How is the speed limit on the road determined? i.e., how is it determined that it’s safe to go 65MPH on the highway on the East bound but only 55MPH on the West bound? On Smith Street you can drive 45MPH but on Oak you can only do 35MPH.
[calvin&hobbes]They drive cars down the road at progressively faster and faster speeds until somebody gets in a wreck, then set the speed limit to be 10 mph slower than that.[/calvin&hobbes]
For highways, they engineer the banks of turns for a given speed, then subtract a great deal for a safety. (Because if you designed a highway for 70 MPH and told people the speed limit was 70, someone would undoubtedly go 75 and go flying off at the curves.) IIRC, interstate highways are engineered for 85 MPH, maybe more where there isn’t too much terrain to go around nor too many entrances/exits.
For city streets, they classify them on several levels and assign speeds of 5, 15, 25, 35, and 45. Some jurisdictions just post the limits at the city line and tell you what type of street has what limit.
Things such as pedestrian traffic, age of pedestrians, number of lanes, parking situation, location of parks, schools, churches, all play a part in the ultimate calculation.
I don’t know about highway speed limits, but where I live, there are some roads where the limit is inexplicably slower than similar roads elsewhere in the area.

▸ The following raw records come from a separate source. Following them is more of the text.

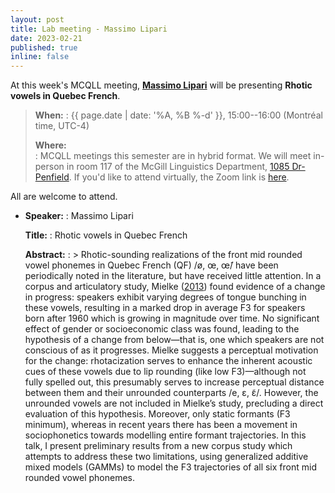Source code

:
 ```yaml
---
layout: post
title: Lab meeting - Massimo Lipari
date: 2023-02-21
published: true
inline: false
---
```


At this week's MCQLL meeting, [**Massimo Lipari**](/people/lipari.massimo) will
be presenting **Rhotic vowels in Quebec French**.

> __When:__ 
> : {{ page.date | date: '%A, %B %-d' }}, 15:00--16:00 (Montréal time, UTC-4)
>
> __Where:__  
> : MCQLL meetings this semester are in hybrid format.  We will meet in-person
> in room 117 of the McGill Linguistics Department, [1085
> Dr-Penfield](https://maps.mcgill.ca/?cmp=1&txt=EN&id=Penfield1085). If you'd
> like to attend virtually, the Zoom link is
> [here](https://mcgill.zoom.us/j/84089215248?pwd=UkpMK1FEV2dTaVpGSDMzLzJtNWFhUT09).

All are welcome to attend.

-  __Speaker:__
    : Massimo Lipari

    __Title:__
    : Rhotic vowels in Quebec French

    __Abstract:__ 
    : > Rhotic-sounding realizations of the front mid rounded vowel phonemes in Quebec French (QF) /ø, œ, œ̃/ have been periodically noted in the literature, but have received little attention. In a corpus and articulatory study, Mielke ([2013](https://repository.upenn.edu/pwpl/vol19/iss2/16/)) found evidence of a change in progress: speakers exhibit varying degrees of tongue bunching in these vowels, resulting in a marked drop in average F3 for speakers born after 1960 which is growing in magnitude over time. No significant effect of gender or socioeconomic class was found, leading to the hypothesis of a change from below—that is, one which speakers are not conscious of as it progresses. Mielke suggests a perceptual motivation for the change: rhotacization serves to enhance the inherent acoustic cues of these vowels due to lip rounding (like low F3)—although not fully spelled out, this presumably serves to increase perceptual distance between them and their unrounded counterparts /e, ɛ, ɛ̃/. However, the unrounded vowels are not included in Mielke’s study, precluding a direct evaluation of this hypothesis. Moreover, only static formants (F3 minimum), whereas in recent years there has been a movement in sociophonetics towards modelling entire formant trajectories. In this talk, I present preliminary results from a new corpus study which attempts to address these two limitations, using generalized additive mixed models (GAMMs) to model the F3 trajectories of all six front mid rounded vowel phonemes.

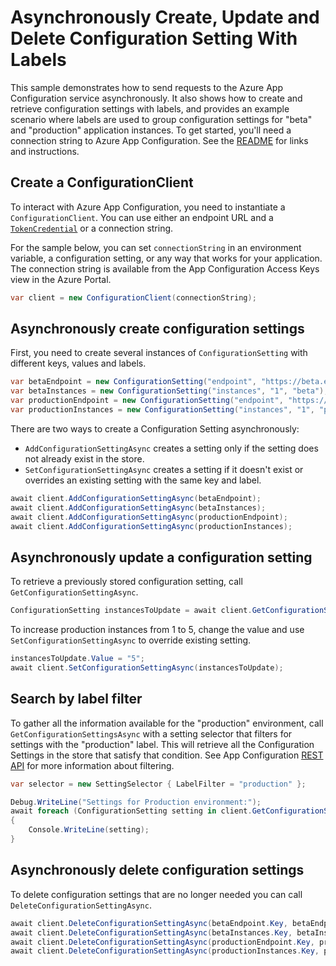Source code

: # Asynchronously Create, Update and Delete Configuration Setting With Labels

This sample demonstrates how to send requests to the Azure App Configuration service asynchronously. It also shows how to create and retrieve configuration settings with labels, and provides an example scenario where labels are used to group configuration settings for "beta" and "production" application instances.  To get started, you'll need a connection string to Azure App Configuration. See the [README](https://github.com/Azure/azure-sdk-for-net/blob/main/sdk/appconfiguration/Azure.Data.AppConfiguration/README.md) for links and instructions.

 ## Create a ConfigurationClient
 
To interact with Azure App Configuration, you need to instantiate a `ConfigurationClient`. You can use either an endpoint URL and a [`TokenCredential`](https://github.com/Azure/azure-sdk-for-net/blob/main/sdk/identity/Azure.Identity/README.md#credentials) or a connection string.
 
For the sample below, you can set `connectionString` in an environment variable, a configuration setting, or any way that works for your application. The connection string is available from the App Configuration Access Keys view in the Azure Portal.

```C# Snippet:AzConfigSample2_CreateConfigurationClient
var client = new ConfigurationClient(connectionString);
```

## Asynchronously create configuration settings

First, you need to create several instances of `ConfigurationSetting` with different keys, values and labels.

```C# Snippet:AzConfigSample2_CreateConfigurationSettingAsync
var betaEndpoint = new ConfigurationSetting("endpoint", "https://beta.endpoint.com", "beta");
var betaInstances = new ConfigurationSetting("instances", "1", "beta");
var productionEndpoint = new ConfigurationSetting("endpoint", "https://production.endpoint.com", "production");
var productionInstances = new ConfigurationSetting("instances", "1", "production");
```

There are two ways to create a Configuration Setting asynchronously:
- `AddConfigurationSettingAsync` creates a setting only if the setting does not already exist in the store.
- `SetConfigurationSettingAsync` creates a setting if it doesn't exist or overrides an existing setting with the same key and label.

```C# Snippet:AzConfigSample2_AddConfigurationSettingAsync
await client.AddConfigurationSettingAsync(betaEndpoint);
await client.AddConfigurationSettingAsync(betaInstances);
await client.AddConfigurationSettingAsync(productionEndpoint);
await client.AddConfigurationSettingAsync(productionInstances);
```

## Asynchronously update a configuration setting

To retrieve a previously stored configuration setting, call `GetConfigurationSettingAsync`.

```C# Snippet:AzConfigSample2_GetConfigurationSettingAsync
ConfigurationSetting instancesToUpdate = await client.GetConfigurationSettingAsync(productionInstances.Key, productionInstances.Label);
```

To increase production instances from 1 to 5, change the value and use `SetConfigurationSettingAsync` to override existing setting.

```C# Snippet:AzConfigSample2_SetUpdatedConfigurationSettingAsync
instancesToUpdate.Value = "5";
await client.SetConfigurationSettingAsync(instancesToUpdate);
```

## Search by label filter

To gather all the information available for the "production" environment, call `GetConfigurationSettingsAsync` with a setting selector that filters for settings with the "production" label.  This will retrieve all the Configuration Settings in the store that satisfy that condition. See App Configuration [REST API](https://docs.microsoft.com/azure/azure-app-configuration/rest-api-key-value#filtering) for more information about filtering.

```C# Snippet:AzConfigSample2_GetConfigurationSettingsAsync
var selector = new SettingSelector { LabelFilter = "production" };

Debug.WriteLine("Settings for Production environment:");
await foreach (ConfigurationSetting setting in client.GetConfigurationSettingsAsync(selector))
{
    Console.WriteLine(setting);
}
```

## Asynchronously delete configuration settings

To delete configuration settings that are no longer needed you can call `DeleteConfigurationSettingAsync`.

```C# Snippet:AzConfigSample2_DeleteConfigurationSettingAsync
await client.DeleteConfigurationSettingAsync(betaEndpoint.Key, betaEndpoint.Label);
await client.DeleteConfigurationSettingAsync(betaInstances.Key, betaInstances.Label);
await client.DeleteConfigurationSettingAsync(productionEndpoint.Key, productionEndpoint.Label);
await client.DeleteConfigurationSettingAsync(productionInstances.Key, productionInstances.Label);
```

I have since learned that enough well-connected / big-mouthed people on those streets bitched enough to get the speed limit lowered. I’m sorry, but if a straight road can have a double yellow line down the middle, we do not need to be going 35 mph.
So, relating to the OP, maybe enough people on Oak St bitched about not having the limit raised.

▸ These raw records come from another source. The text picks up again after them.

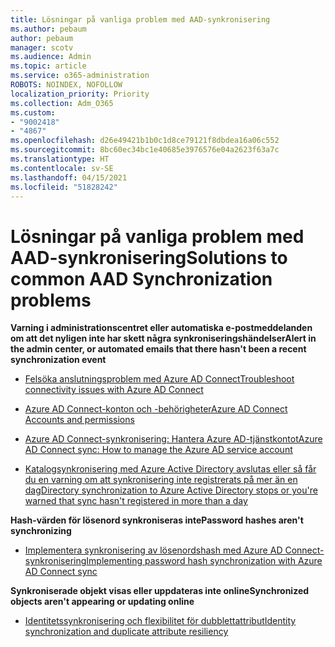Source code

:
 ```yaml
---
title: Lösningar på vanliga problem med AAD-synkronisering
ms.author: pebaum
author: pebaum
manager: scotv
ms.audience: Admin
ms.topic: article
ms.service: o365-administration
ROBOTS: NOINDEX, NOFOLLOW
localization_priority: Priority
ms.collection: Adm_O365
ms.custom:
- "9002418"
- "4867"
ms.openlocfilehash: d26e49421b1b0c1d8ce79121f8dbdea16a06c552
ms.sourcegitcommit: 8bc60ec34bc1e40685e3976576e04a2623f63a7c
ms.translationtype: HT
ms.contentlocale: sv-SE
ms.lasthandoff: 04/15/2021
ms.locfileid: "51828242"
---
```

# <a name="solutions-to-common-aad-synchronization-problems"></a><span data-ttu-id="be0e4-102">Lösningar på vanliga problem med AAD-synkronisering</span><span class="sxs-lookup"><span data-stu-id="be0e4-102">Solutions to common AAD Synchronization problems</span></span>

<span data-ttu-id="be0e4-103">**Varning i administrationscentret eller automatiska e-postmeddelanden om att det nyligen inte har skett några synkroniseringshändelser**</span><span class="sxs-lookup"><span data-stu-id="be0e4-103">**Alert in the admin center, or automated emails that there hasn't been a recent synchronization event**</span></span>

- [<span data-ttu-id="be0e4-104">Felsöka anslutningsproblem med Azure AD Connect</span><span class="sxs-lookup"><span data-stu-id="be0e4-104">Troubleshoot connectivity issues with Azure AD Connect</span></span>](https://docs.microsoft.com/azure/active-directory/hybrid/tshoot-connect-connectivity)

- [<span data-ttu-id="be0e4-105">Azure AD Connect-konton och -behörigheter</span><span class="sxs-lookup"><span data-stu-id="be0e4-105">Azure AD Connect Accounts and permissions</span></span>](https://go.microsoft.com/fwlink/p/?LinkId=820598)

- [<span data-ttu-id="be0e4-106">Azure AD Connect-synkronisering: Hantera Azure AD-tjänstkontot</span><span class="sxs-lookup"><span data-stu-id="be0e4-106">Azure AD Connect sync: How to manage the Azure AD service account</span></span>](https://docs.microsoft.com/azure/active-directory/hybrid/how-to-connect-azureadaccount)

- [<span data-ttu-id="be0e4-107">Katalogsynkronisering med Azure Active Directory avslutas eller så får du en varning om att synkronisering inte registrerats på mer än en dag</span><span class="sxs-lookup"><span data-stu-id="be0e4-107">Directory synchronization to Azure Active Directory stops or you're warned that sync hasn't registered in more than a day</span></span>](https://support.microsoft.com/help/2882421/directory-synchronization-to-azure-active-directory-stops-or-you-re-warned-that-sync-hasn-t-registered-in-more-than-a-day)
 
<span data-ttu-id="be0e4-108">**Hash-värden för lösenord synkroniseras inte**</span><span class="sxs-lookup"><span data-stu-id="be0e4-108">**Password hashes aren't synchronizing**</span></span>

- [<span data-ttu-id="be0e4-109">Implementera synkronisering av lösenordshash med Azure AD Connect-synkronisering</span><span class="sxs-lookup"><span data-stu-id="be0e4-109">Implementing password hash synchronization with Azure AD Connect sync</span></span>](https://docs.microsoft.com/azure/active-directory/hybrid/how-to-connect-password-hash-synchronization)

<span data-ttu-id="be0e4-110">**Synkroniserade objekt visas eller uppdateras inte online**</span><span class="sxs-lookup"><span data-stu-id="be0e4-110">**Synchronized objects aren't appearing or updating online**</span></span>

- [<span data-ttu-id="be0e4-111">Identitetssynkronisering och flexibilitet för dubblettattribut</span><span class="sxs-lookup"><span data-stu-id="be0e4-111">Identity synchronization and duplicate attribute resiliency</span></span>](https://docs.microsoft.com/azure/active-directory/hybrid/how-to-connect-syncservice-duplicate-attribute-resiliency)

Looking to make sense of traffic engineering? Good luck.
I just remembered a news report I saw a few years back. Seems there’s this really dangerous turn that’s had wreck after wreck; they kept lowering the speed limit and people kept ignoring the signs and getting into accidents. Some bright person put up a sign saying:
It worked. People saw the sign and thought, “Maybe they aren’t kidding…”

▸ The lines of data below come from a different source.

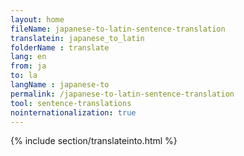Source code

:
 ```yaml
---
layout: home
fileName: japanese-to-latin-sentence-translation
translatein: japanese_to_latin
folderName : translate
lang: en
from: ja
to: la
langName : japanese-to
permalink: /japanese-to-latin-sentence-translation
tool: sentence-translations
nointernationalization: true
---
```

{% include section/translateinto.html %}
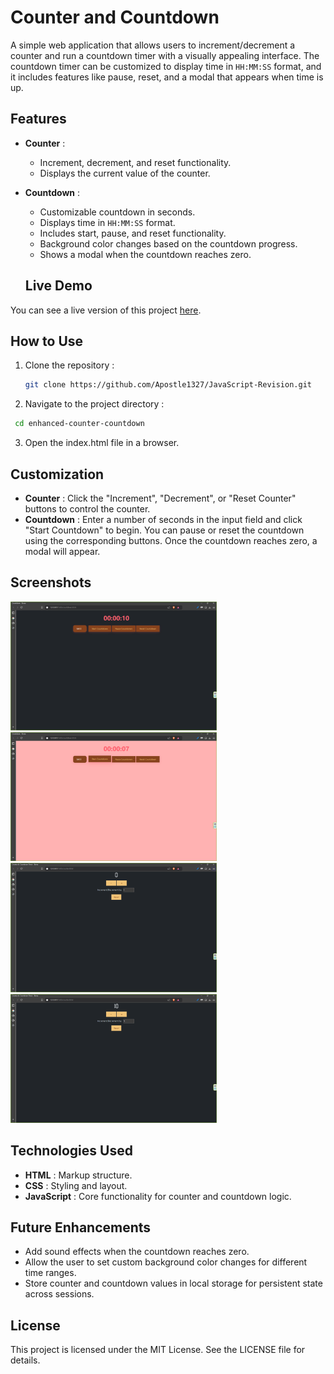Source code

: # Counter and Countdown

A simple web application that allows users to increment/decrement a counter and run a countdown timer with a visually appealing interface. The countdown timer can be customized to display time in `HH:MM:SS` format, and it includes features like pause, reset, and a modal that appears when time is up.

## Features

- **Counter** :

  - Increment, decrement, and reset functionality.
  - Displays the current value of the counter.

- **Countdown** :

  - Customizable countdown in seconds.
  - Displays time in `HH:MM:SS` format.
  - Includes start, pause, and reset functionality.
  - Background color changes based on the countdown progress.
  - Shows a modal when the countdown reaches zero.

  ## Live Demo

You can see a live version of this project [here](https://drive.google.com/drive/folders/1qDNlsCEUIRHUPxkK_6bW2snt4xHXXC7z?usp=sharing).

## How to Use

1. Clone the repository :

   ```bash
   git clone https://github.com/Apostle1327/JavaScript-Revision.git

   ```

2. Navigate to the project directory :

```bash
 cd enhanced-counter-countdown
```

3. Open the index.html file in a browser.

## Customization

- **Counter** : Click the "Increment", "Decrement", or "Reset Counter" buttons to control the counter.
- **Countdown** : Enter a number of seconds in the input field and click "Start Countdown" to begin. You can pause or reset the countdown using the corresponding buttons. Once the countdown reaches zero, a modal will appear.

## Screenshots

<img width="330" alt="" src="Assets/Images/Countdown - 1.png">
<img width="330" alt="" src="Assets/Images/Countdown - 2.png">
<img width="330" alt="" src="Assets/Images/Counter - 1.png">
<img width="330" alt="" src="Assets/Images/Counter - 2.png">

## Technologies Used

- **HTML** : Markup structure.
- **CSS** : Styling and layout.
- **JavaScript** : Core functionality for counter and countdown logic.

## Future Enhancements

- Add sound effects when the countdown reaches zero.
- Allow the user to set custom background color changes for different time ranges.
- Store counter and countdown values in local storage for persistent state across sessions.

## License

This project is licensed under the MIT License. See the LICENSE file for details.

Every road has a design speed and a posted speed. The posted speed is just that, the speed limit you see on the sign. Design speed is the actual speed you can safely travel on that road, due to things like curves, hills, and stopping times.
Engineering practice dictates that the posted speed should be 5 to 10 MPH less than the design speed for the reason that AWB gave, namely, many people ignore the posted speed limit. The 5-10 MPH reduction is only a rule of thumb; the local authorities (usually the town/city council, with input from the police department) can set the posted speed to anything they want. This gives rise to situations like Dire Wolf described, where the town lowers the speed limit on some streets in order to pacify residents.
As for where the design speed itself comes from, it is the result of years of research by an organization called the American Association of State Highway Transportation Officials, or AASHTO. AASHTO compiles statistics on road tests and real-life situations, and along with some basic laws of physics (centrifugal force, reaction times, etc.) determines what is a safe speed for a given geometric configuration. Each individual state then adopts AASHTO guidelines as their own, amended as they see fit. When engineers use the AASHTO guidelines to design roads, they decide in advance what the speed limit should be, then design try to design the curves to meet the minimum radius criteria found in the book.
Reminds me of when I was a Boy Scout in Brewster, NY. Near the campground we used the most, the Park Service posted a Speed Limit 75 MPH sign. Of course, anyone who tried to go over 30 would end up in a tree!
Just like Angeles Crest Highway that winds it’s way through the mountains to the north of Los Angeles. The speed limit on most of it is 55MPH, and even in my sports car, I never have broken 50 on the straightest of straightways. Anyone that tries to go quicker could easily find themselves stopping 4500 vertical feet below.
In Texas, in theory, regardless of design speed, we set the speed limit by doing a statistical survey of how fast drivers go on a stretch of road in the absence of speed limit signs. The speed limit is supposed to be the 85th percentile speed (if that isn’t faster than the limit set by the legislature). So if 85 percent of drivers on a stretch of road were going 60 or slower, for example, then 60 would be the speed limit.
In practice, of course, in Texas, more than 15 percent of the drivers are usually going faster than the legislative limit. But if the 85th percentile speed on a road is 55, we aren’t supposed to set the speed limit lower than that. (It may happen anyway in certain circumstances.)
This may be a problem on older roads, but as far as I know most new roads here are designed for higher speeds than the speed limit is likely to be.